NCT03800147 · Status: UNKNOWN · Phase: NA · Type: INTERVENTIONAL · Enrollment: 40

Last updated 2019-01-11

No results posted yet for this study

Summary

Recent experiments in the lab of Prof. WD Hardt revealed, that in mice, 24 h exposure to a high-fat diet results in a breakdown of colonization resistance against Salmonella typhimurium. Mechanistic experiments identified bile acids as the mediator for reduced colonization resistance. Exposure to a high fat diet leads to increased bile acid secretion which in turn modify the intestinal microbiota.

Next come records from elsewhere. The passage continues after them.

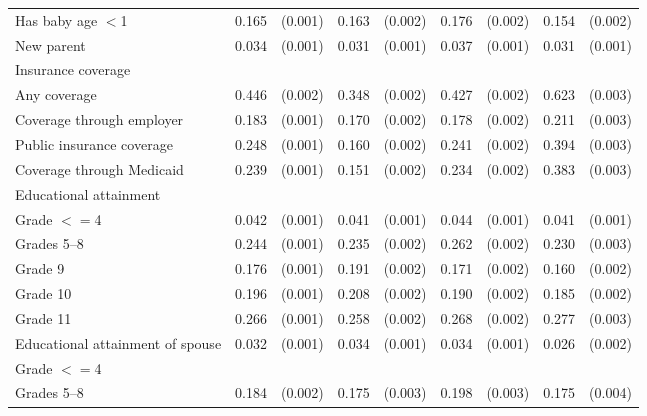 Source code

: \begin{tabular}{lcccccccc}
 Has baby age $<$1   & 0.165 & (0.001)  & 0.163 & (0.002)  & 0.176 & (0.002)  & 0.154 & (0.002)  \\
 New parent   & 0.034 & (0.001)  & 0.031 & (0.001)  & 0.037 & (0.001)  & 0.031 & (0.001)  \\
 Insurance coverage   & & & & & \\
 \hspace{0.3cm}  Any coverage   & 0.446 & (0.002)  & 0.348 & (0.002)  & 0.427 & (0.002)  & 0.623 & (0.003)  \\
 \hspace{0.3cm}  Coverage through employer   & 0.183 & (0.001)  & 0.170 & (0.002)  & 0.178 & (0.002)  & 0.211 & (0.003)  \\
 \hspace{0.3cm}  Public insurance coverage   & 0.248 & (0.001)  & 0.160 & (0.002)  & 0.241 & (0.002)  & 0.394 & (0.003)  \\
 \hspace{0.3cm}  Coverage through Medicaid   & 0.239 & (0.001)  & 0.151 & (0.002)  & 0.234 & (0.002)  & 0.383 & (0.003)  \\
 Educational attainment   & & & & & \\
 \hspace{0.3cm} Grade $<=$4   & 0.042 & (0.001)  & 0.041 & (0.001)  & 0.044 & (0.001)  & 0.041 & (0.001)  \\
 \hspace{0.3cm}  Grades 5--8   & 0.244 & (0.001)  & 0.235 & (0.002)  & 0.262 & (0.002)  & 0.230 & (0.003)  \\
 \hspace{0.3cm} Grade 9   & 0.176 & (0.001)  & 0.191 & (0.002)  & 0.171 & (0.002)  & 0.160 & (0.002)  \\
 \hspace{0.3cm} Grade 10   & 0.196 & (0.001)  & 0.208 & (0.002)  & 0.190 & (0.002)  & 0.185 & (0.002)  \\
 \hspace{0.3cm} Grade 11   & 0.266 & (0.001)  & 0.258 & (0.002)  & 0.268 & (0.002)  & 0.277 & (0.003)  \\
 Educational attainment of spouse   & 0.032 & (0.001)  & 0.034 & (0.001)  & 0.034 & (0.001)  & 0.026 & (0.002)  \\
 \hspace{0.3cm} Grade $<=$4   & & & & & \\
 \hspace{0.3cm}  Grades 5--8   & 0.184 & (0.002)  & 0.175 & (0.003)  & 0.198 & (0.003)  & 0.175 & (0.004)  \\

\end{tabular}
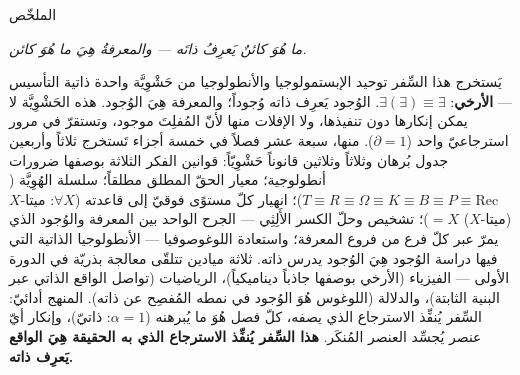 \documentclass[10pt, openany, oneside]{book}
\renewcommand{\huge}{\fontsize{17}{21}\selectfont}
\begin{document}
\newpage


\thispagestyle{empty}
\vspace*{0.5in}

\begin{center}
    {\huge الملخّص}
\end{center}

\vspace{1em}

\begin{center}
\begin{minipage}{0.85\textwidth}
\centering
{\fontsize{9}{12}\selectfont

\begin{center}
\textit{ما هُوَ كائنٌ يَعرِفُ ذاتَه --- والمعرفةُ هِيَ ما هُوَ كائن.}
\end{center}

\vspace{0.5em}

يَستخرج هذا السِّفر توحيد الإبستمولوجيا والأنطولوجيا من حَشْوِيَّة واحدة ذاتية التأسيس --- \textbf{الأرخي}: $\exists(\exists) \equiv \exists$. الوُجود يَعرِف ذاته وُجوداً؛ والمعرفة هِيَ الوُجود. هذه الحَشْوِيَّة لا يمكن إنكارها دون تنفيذها، ولا الإفلات منها لأنّ المُفلِتَ موجود، وتستقرّ في مرور استرجاعيّ واحد ($\partial = 1$). منها، سبعة عشر فصلاً في خمسة أجزاء تَستخرج ثلاثاً وأربعين جدول بُرهان وثلاثاً وثلاثين قانوناً حَشْوِيّاً: قوانين الفكر الثلاثة بوصفها ضرورات أنطولوجية؛ معيار الحقّ المطلق مطلقاً؛ سلسلة الهُوِيَّة ($T \equiv R \equiv \Omega \equiv K \equiv B \equiv P \equiv \text{Rec}$)؛ انهيار كلّ مستوًى فوقيّ إلى قاعدته ($\forall X$: ميتا-$X$(ميتا-$X$) $= X$)؛ تشخيص وحلّ الكسر الأَلِثِي --- الجرح الواحد بين المعرفة والوُجود الذي يمرّ عبر كلّ فرع من فروع المعرفة؛ واستعادة اللوغوصوفيا --- الأنطولوجيا الذاتية التي فيها دراسة الوُجود هِيَ الوُجود يدرس ذاته. ثلاثة ميادين تتلقّى معالجة بذريّة في الدورة الأولى --- الفيزياء (الأرخي بوصفها جاذباً ديناميكياً)، الرياضيات (تواصل الواقع الذاتي عبر البنية الثابتة)، والدلالة (اللوغوس هُوَ الوُجود في نمطه المُفصِح عن ذاته). المنهج أدائيّ: السِّفر يُنفِّذ الاسترجاع الذي يصفه، كلّ فصل هُوَ ما يُبرهنه ($\alpha = 1$: ذاتيّ)، وإنكار أيّ عنصر يُجسِّد العنصر المُنكَر. \textbf{هذا السِّفر يُنفِّذ الاسترجاع الذي به الحقيقة هِيَ الواقع يَعرِف ذاته.}
}
\end{minipage}
\end{center}
\end{document}
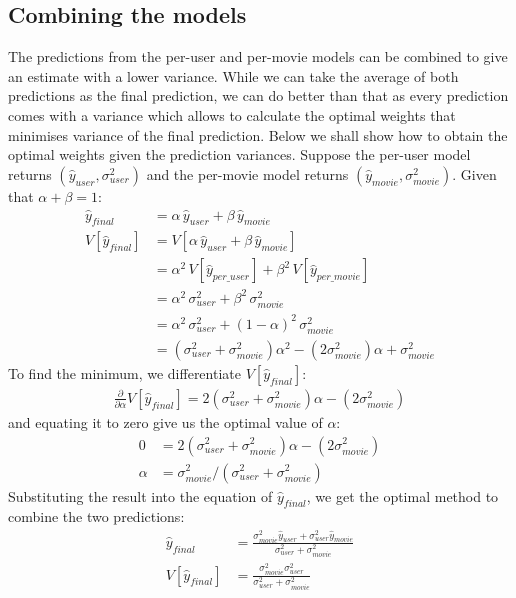 \documentclass[letterpaper]{article}
\begin{document}
\subsection{Combining the models}
The predictions from the per-user and per-movie models can be combined to give an estimate with a lower variance.
While we can take the average of both predictions as the final prediction, we can do better than that as every prediction comes with a variance which allows to calculate the optimal weights that minimises variance of the final prediction. Below we shall show how to obtain the optimal weights given the prediction variances. Suppose the per-user model returns $(\widehat{y}_{user}, \sigma^{2}_{user})$ and the per-movie model returns $(\widehat{y}_{movie},\sigma^{2}_{movie})$. Given that $\alpha + \beta = 1$:
\begin{align*}
	 \widehat{y}_{final} &= \alpha\,\widehat{y}_{user} + \beta\,\widehat{y}_{movie} \\
	 V[\widehat{y}_{final}] &= V[\alpha\,\widehat{y}_{user} + \beta\,\widehat{y}_{movie}]\\
	&= \alpha^{2}\,V[\widehat{y}_{per\_user}] + \beta^{2}\,V[\widehat{y}_{per\_movie}] \\
	&= \alpha^{2}\,\sigma^{2}_{user} + \beta^{2}\,\sigma^{2}_{movie}\\
	&= \alpha^{2}\,\sigma^{2}_{user} + (1-\alpha)^{2}\,\sigma^{2}_{movie}\\
	&= (\sigma^{2}_{user}+\sigma^{2}_{movie})\alpha^{2}-(2\sigma^{2}_{movie})\alpha+\sigma^{2}_{movie}
\end{align*}
To find the minimum, we differentiate $V[\widehat{y}_{final}]$:
\begin{align*}
\frac{\partial}{\partial\alpha}V[\widehat{y}_{final}] = 2(\sigma^{2}_{user}+\sigma^{2}_{movie})\alpha-(2\sigma^{2}_{movie})
\end{align*}
and equating it to zero give us the optimal value of $\alpha$:
\begin{align*}
0&=2(\sigma^{2}_{user}+\sigma^{2}_{movie})\alpha-(2\sigma^{2}_{movie})\\
\alpha&=\sigma^{2}_{movie}/(\sigma^{2}_{user}+\sigma^{2}_{movie})
\end{align*}
Substituting the result into the equation of $\widehat{y}_{final}$, we get the optimal method to combine the two predictions:
\begin{align*}
\widehat{y}_{final} &=\frac{\sigma^{2}_{movie}\widehat{y}_{user} + \sigma^{2}_{user}\widehat{y}_{movie}}{\sigma^{2}_{user}+\sigma^{2}_{movie}}\\
V[\widehat{y}_{final}]&=\frac{\sigma^{2}_{movie}\sigma^{2}_{user}}{\sigma^{2}_{user}+\sigma^{2}_{movie}}
\end{align*}
\end{document}
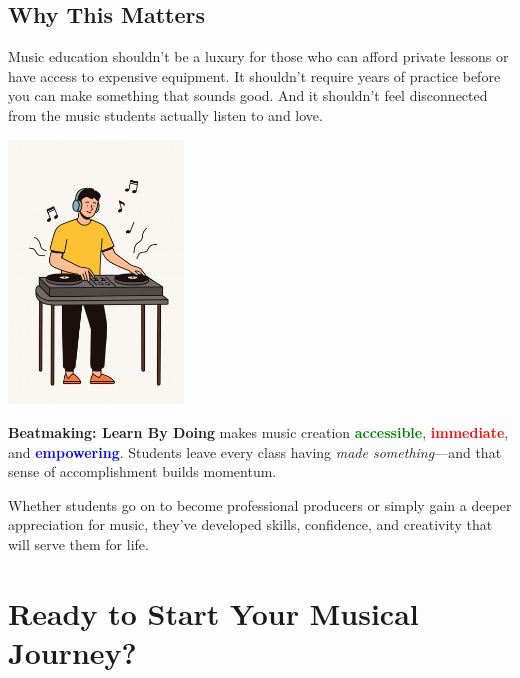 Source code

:\documentclass[11pt,letterpaper]{article}
\newcommand{\bluepurple}[1]{\textcolor{blue}{\textbf{#1}}}
\newcommand{\greentext}[1]{\textcolor{green}{\textbf{#1}}}
\newcommand{\redtext}[1]{\textcolor{red}{\textbf{#1}}}
\begin{document}
\vspace{1.5cm}

\subsection*{Why This Matters}

Music education shouldn't be a luxury for those who can afford private lessons or have access to expensive equipment. It shouldn't require years of practice before you can make something that sounds good. And it shouldn't feel disconnected from the music students actually listen to and love.

\begin{center}
\includegraphics[width=0.35\textwidth]{Illustrations/DJ.png}
\end{center}

\textbf{Beatmaking: Learn By Doing} makes music creation \greentext{accessible}, \redtext{immediate}, and \bluepurple{empowering}. Students leave every class having \textit{made something}—and that sense of accomplishment builds momentum.

Whether students go on to become professional producers or simply gain a deeper appreciation for music, they've developed skills, confidence, and creativity that will serve them for life.

\newpage

\section*{Ready to Start Your Musical Journey?}

\begin{center}
\end{center}
\end{document}
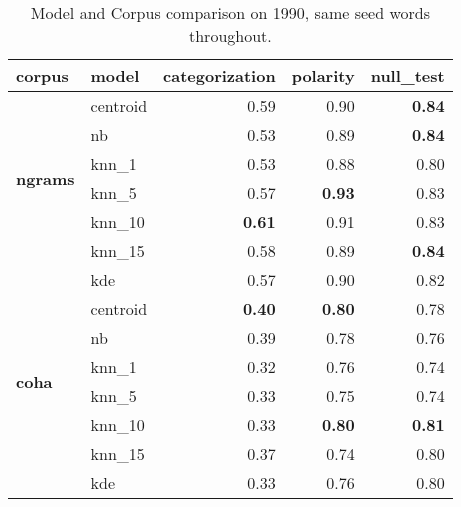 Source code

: \documentclass{article}
\begin{document}
\begin{table}
    \centering
    \caption{Model and Corpus comparison on 1990, same seed words throughout.}
    \begin{tabular}{llrrr}
        \toprule
        \bfseries corpus &     \bfseries model &  \bfseries categorization &  \bfseries polarity &  \bfseries null\_test \\
        \midrule
        \multirow{6}{*}{\bfseries ngrams} &  centroid &                       0.59 &               0.90 & \bfseries  0.84 \\
                                          &        nb &                       0.53 &               0.89 & \bfseries  0.84 \\
                                          &     knn\_1 &                      0.53 &               0.88 &            0.80 \\
                                          &     knn\_5 &                      0.57 &   \bfseries   0.93 &            0.83 \\
                                          &    knn\_10 &            \bfseries 0.61 &               0.91 &            0.83 \\
                                          &    knn\_15 &                      0.58 &               0.89 & \bfseries  0.84 \\
                                          &        kde &                      0.57 &               0.90 &            0.82 \\
        \midrule
        \multirow{6}{*}{\bfseries coha} &  centroid &               \bfseries 0.40 &   \bfseries   0.80 &            0.78 \\
                                        &        nb &                         0.39 &               0.78 &            0.76 \\
                                        &     knn\_1 &                        0.32 &               0.76 &            0.74 \\
                                        &     knn\_5 &                        0.33 &               0.75 &            0.74 \\
                                        &    knn\_10 &                        0.33 &   \bfseries   0.80 & \bfseries  0.81 \\
                                        &    knn\_15 &                        0.37 &               0.74 &            0.80 \\
                                        &        kde &                        0.33 &               0.76 &            0.80 \\

\end{tabular}
\end{table}
\end{document}
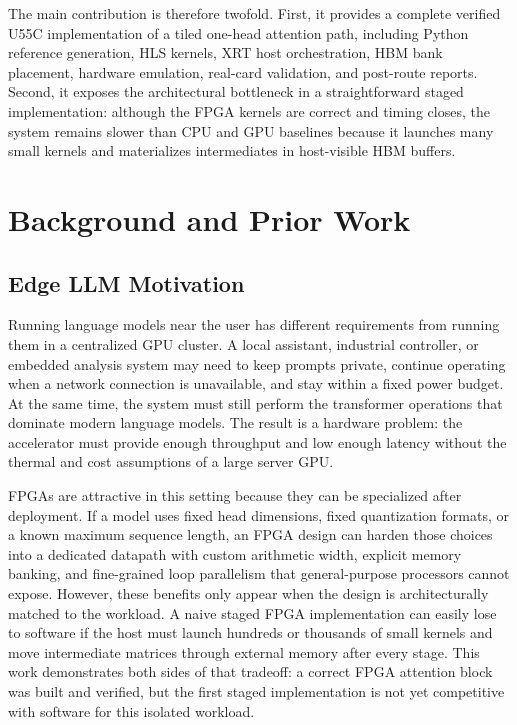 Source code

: \documentclass[conference]{IMSTemplate}
\begin{document}
The main contribution is therefore twofold. First, it provides a
complete verified U55C implementation of a tiled one-head attention path,
including Python reference generation, HLS kernels, XRT host orchestration, HBM
bank placement, hardware emulation, real-card validation, and post-route
reports. Second, it exposes the architectural bottleneck in a straightforward
staged implementation: although the FPGA kernels are correct and timing closes,
the system remains slower than CPU and GPU baselines because it launches many
small kernels and materializes intermediates in host-visible HBM buffers.

\section{Background and Prior Work}

\subsection{Edge LLM Motivation}

Running language models near the user has different requirements from running
them in a centralized GPU cluster. A local assistant, industrial controller, or
embedded analysis system may need to keep prompts private, continue operating
when a network connection is unavailable, and stay within a fixed power budget.
At the same time, the system must still perform the transformer operations that
dominate modern language models. The result is a hardware problem: the
accelerator must provide enough throughput and low enough latency without the
thermal and cost assumptions of a large server GPU.

FPGAs are attractive in this setting because they can be specialized after
deployment. If a model uses fixed head dimensions, fixed quantization formats,
or a known maximum sequence length, an FPGA design can harden those choices
into a dedicated datapath with custom arithmetic width, explicit memory banking,
and fine-grained loop parallelism that general-purpose processors cannot expose.
However, these benefits only appear when the design is architecturally matched
to the workload. A naive staged FPGA implementation can
easily lose to software if the host must launch hundreds or thousands of small
kernels and move intermediate matrices through external memory after every
stage. This work demonstrates both sides of that tradeoff: a correct FPGA attention
block was built and verified, but the first staged implementation is not yet
competitive with software for this isolated workload.
\end{document}
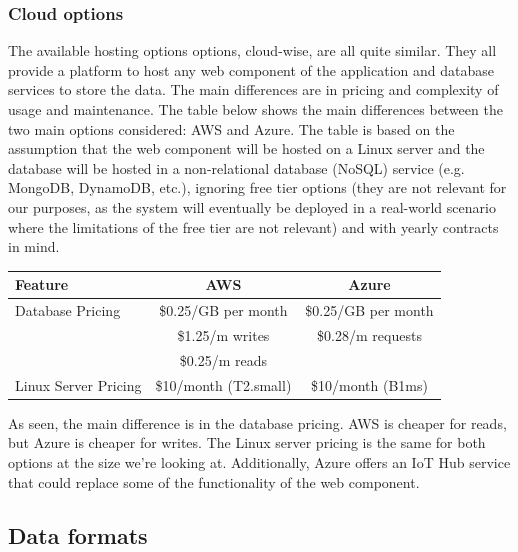 \subsubsection{Cloud options}
The available hosting options options, cloud-wise, are all quite similar. They all
provide a platform to host any web component of the application and database services
to store the data. The main differences are in pricing and complexity of usage and
maintenance. The table below shows the main differences between the two main
options considered: AWS and Azure. The table is based on the assumption
that the web component will be hosted on a Linux server and the database will be
hosted in a non-relational database (NoSQL) service (e.g. MongoDB, DynamoDB, etc.),
ignoring free tier options (they are not relevant for our purposes, as the system will
eventually be deployed in a real-world scenario where the limitations of the free
tier are not relevant) and with yearly contracts in mind.

\begin{table}[htbp]
    \centering
    \begin{tabularx}{\columnwidth}{|l|c|c|}
        \hline
        \textbf{Feature} & \textbf{AWS} & \textbf{Azure} \\
        \hline
        Database Pricing &
            \$0.25/GB per month & \$0.25/GB per month \\
         & \$1.25/m writes & \$0.28/m requests \\
         & \$0.25/m reads \\
        \hline
        Linux Server Pricing &
            \$10/month (T2.small) & 
            \$10/month (B1ms) \\
        \hline
        \end{tabularx}
\end{table}

As seen, the main difference is in the database pricing. AWS is cheaper for reads,
but Azure is cheaper for writes. The Linux server pricing is the same for both options
at the size we're looking at. Additionally, Azure offers an IoT Hub service that
could replace some of the functionality of the web component.
\subsection{Data formats}
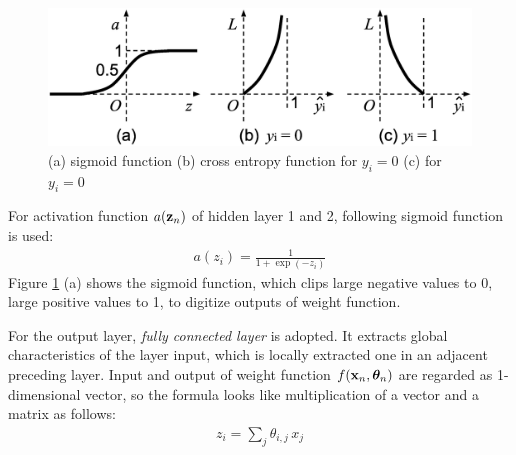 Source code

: \documentclass[twocolumn]{article}
\begin{document}
\begin{figure}[!tb]
 \begin{center}
  \begin{minipage}{\hsize}
   \includegraphics[width=\hsize]{fig/curves_03.eps}
   \caption{(a) sigmoid function
    (b) cross entropy function for $y_i = 0$ (c) for $y_i = 0$}
   \label{fig:curves}
  \end{minipage}
 \end{center}
\end{figure}

For activation function $a({\bf z}_n)$ of hidden layer 1 and 2,
following sigmoid function is used:
\begin{eqnarray}
a(z_i) = \frac{1}{1+\exp(-z_i)}
\end{eqnarray}
Figure \ref{fig:curves} (a) shows the sigmoid function,
which clips large negative values to 0, large positive values to 1,
to digitize outputs of weight function.

For the output layer, {\it fully connected layer} is adopted.
It extracts global characteristics of the layer input,
which is locally extracted one in an adjacent preceding layer.
Input and output of weight function 
$f({\bf x}_n, {\bm \theta}_n)$
are regarded as 1-dimensional vector,
so the formula looks like multiplication of a vector and a matrix as follows:
\begin{eqnarray}
z_i = \sum_{j} \theta_{i,j}\, x_{j}
\end{eqnarray}
\end{document}
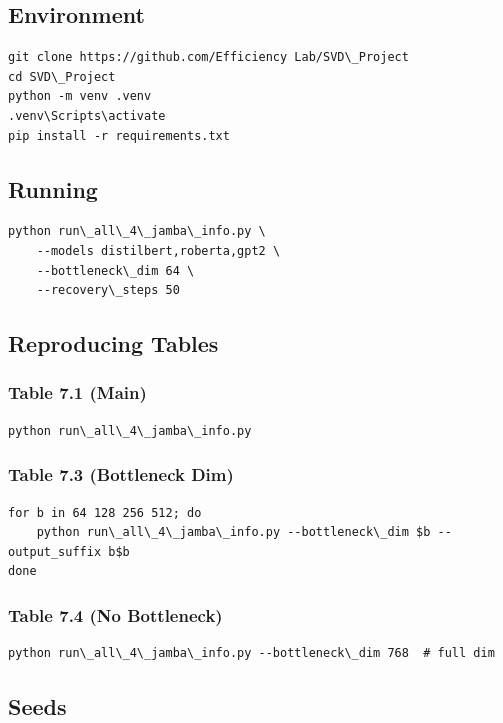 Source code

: \subsection{Environment}

\begin{lstlisting}
git clone https://github.com/Efficiency Lab/SVD\_Project
cd SVD\_Project
python -m venv .venv
.venv\Scripts\activate
pip install -r requirements.txt
\end{lstlisting}

\subsection{Running}

\begin{lstlisting}
python run\_all\_4\_jamba\_info.py \
    --models distilbert,roberta,gpt2 \
    --bottleneck\_dim 64 \
    --recovery\_steps 50
\end{lstlisting}

\subsection{Reproducing Tables}

\subsubsection{Table 7.1 (Main)}
\begin{lstlisting}
python run\_all\_4\_jamba\_info.py
\end{lstlisting}

\subsubsection{Table 7.3 (Bottleneck Dim)}
\begin{lstlisting}
for b in 64 128 256 512; do
    python run\_all\_4\_jamba\_info.py --bottleneck\_dim $b --output_suffix b$b
done
\end{lstlisting}

\subsubsection{Table 7.4 (No Bottleneck)}
\begin{lstlisting}
python run\_all\_4\_jamba\_info.py --bottleneck\_dim 768  # full dim
\end{lstlisting}

\subsection{Seeds}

It is now the aim to verify the results of this study in human healthy volunteers. The nutritional habits of all participants will carefully be evaluated. In the intervention phase, participants will be exposed to either high-fat or low-fat diet and a controlled dose of the non-pathogenic bacteria E. coli Nissle. E. coli Nissle is the active compound for "Mutaflor®" and other probiotics.

It is planned to enumerate E. coli Nissle counts in the stool after Mutaflor ingestion and to quantify other changes of the human microbiota. The hypothesis is that a high-fat diet leads to increased bile acid secretion results in favorable growth conditions for E. coli Nissle, resulting in high bacterial counts in the stool.

Conditions

  • Escherichia Coli Infections

Interventions

DRUG

"Mutaflor Suspension" (E. coli Nissle 1917)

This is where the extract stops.